Specializes in Geriatrics, Dialysis.

I'd be more worried if you didn't feel like a flaming idiot this early in your career.  As you're discovering nursing school does not prepare you to be a successful nurse, it just prepares you to learn how to be a successful nurse. It can easily take a couple of years to even start feeling even a little bit like you might know what you are doing.  

That feeling is perfectly normal but if the stress and uncertainty are affecting your health don't ignore that. See a counsellor at the least or start looking for a slightly slower paced position or a job where you are not caring for high acuity patients if you need to.

It took me 2 years before I truly felt confident. It took me 1 year before I felt like I could competently do "nurse stuff."

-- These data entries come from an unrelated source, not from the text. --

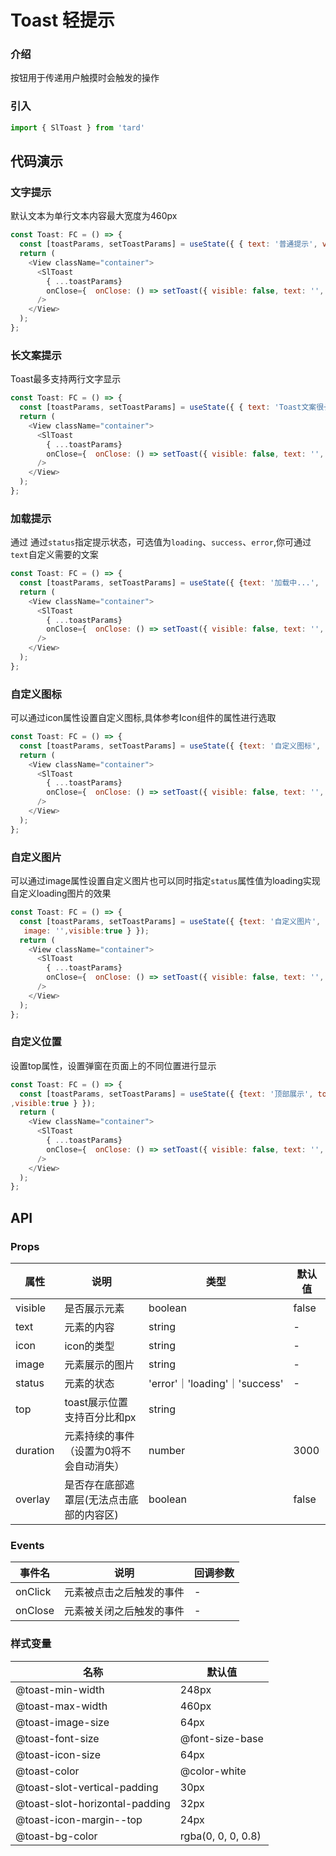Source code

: # Toast 轻提示
### 介绍
按钮用于传递用户触摸时会触发的操作
### 引入
```js
import { SlToast } from 'tard'
```

## 代码演示
### 文字提示
默认文本为单行文本内容最大宽度为460px
```js
const Toast: FC = () => {
  const [toastParams, setToastParams] = useState({ { text: '普通提示', visible:true } });
  return (
    <View className="container">
      <SlToast
        { ...toastParams}
        onClose={  onClose: () => setToast({ visible: false, text: '', status: '' }) }
      />
    </View>
  );
};
```

### 长文案提示
Toast最多支持两行文字显示
```js
const Toast: FC = () => {
  const [toastParams, setToastParams] = useState({ { text: 'Toast文案很长，最多支持两行文字显示', visible:true } });
  return (
    <View className="container">
      <SlToast
        { ...toastParams}
        onClose={  onClose: () => setToast({ visible: false, text: '', status: '' }) }
      />
    </View>
  );
};
```

### 加载提示
通过 
通过`status`指定提示状态，可选值为`loading`、`success`、`error`,你可通过`text`自定义需要的文案
```js
const Toast: FC = () => {
  const [toastParams, setToastParams] = useState({ {text: '加载中...',  status: 'loading' visible:true } });
  return (
    <View className="container">
      <SlToast
        { ...toastParams}
        onClose={  onClose: () => setToast({ visible: false, text: '', status: '' }) }
      />
    </View>
  );
};
```

### 自定义图标
可以通过icon属性设置自定义图标,具体参考Icon组件的属性进行选取
```js
const Toast: FC = () => {
  const [toastParams, setToastParams] = useState({ {text: '自定义图标', icon: 'bell',visible:true } });
  return (
    <View className="container">
      <SlToast
        { ...toastParams}
        onClose={  onClose: () => setToast({ visible: false, text: '', status: '' }) }
      />
    </View>
  );
};
```
### 自定义图片
可以通过image属性设置自定义图片也可以同时指定`status`属性值为loading实现自定义loading图片的效果
```js
const Toast: FC = () => {
  const [toastParams, setToastParams] = useState({ {text: '自定义图片',
   image: '',visible:true } });
  return (
    <View className="container">
      <SlToast
        { ...toastParams}
        onClose={  onClose: () => setToast({ visible: false, text: '', status: '' }) }
      />
    </View>
  );
};
```
### 自定义位置
设置top属性，设置弹窗在页面上的不同位置进行显示
```js
const Toast: FC = () => {
  const [toastParams, setToastParams] = useState({ {text: '顶部展示', top:'20%'
,visible:true } });
  return (
    <View className="container">
      <SlToast
        { ...toastParams}
        onClose={  onClose: () => setToast({ visible: false, text: '', status: '' }) }
      />
    </View>
  );
};
```
## API
### Props
| 属性     | 说明                                     | 类型                | 默认值    |
| -------- | ---------------------------------------- | ------------------- | --------- |
| visible | 是否展示元素                             | boolean             | false     |
| text     | 元素的内容                               | string              | -         |
| icon     | icon的类型                               | string              | -         |
| image    | 元素展示的图片                           | string              | -         |
| status   | 元素的状态                               | 'error'｜'loading'｜'success' | - |
| top      | toast展示位置 支持百分比和px                           |string|            | 50%|
| duration | 元素持续的事件（设置为0将不会自动消失）  | number              | 3000      |
| overlay  | 是否存在底部遮罩层(无法点击底部的内容区) | boolean             | false        |

### Events
|  事件名   | 说明  | 回调参数 |
|  ----  | ----  | ---- |
| onClick  | 元素被点击之后触发的事件 | - |
| onClose  | 元素被关闭之后触发的事件 | - |

### 样式变量
|  名称  | 默认值 |
|  ---- | ---- |
|  @toast-min-width | 248px |
|  @toast-max-width | 460px |
|  @toast-image-size | 64px |
|  @toast-font-size  | @font-size-base |
|  @toast-icon-size  |  64px |
|  @toast-color  | @color-white |
|  @toast-slot-vertical-padding | 30px |
|  @toast-slot-horizontal-padding | 32px |
|  @toast-icon-margin--top | 24px |
|  @toast-bg-color | rgba(0, 0, 0, 0.8) |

I remember driving to work about a year into my first job and thinking to myself, "I think I finally get it. Maybe I can actually handle today."

If you, at 9 months into your first job, are expecting to be at the level of comfort compared to multi-year experienced nurses, I would recommend reconsidering that expectation. 

"Time-management" skills is a fancy term people use in an attempt to universally explain the struggles of new grads. It's mostly BS. 

EXPERIENCE. You'll get there. But experience is not accelerated with everyone echoing the phrase "time-management skills."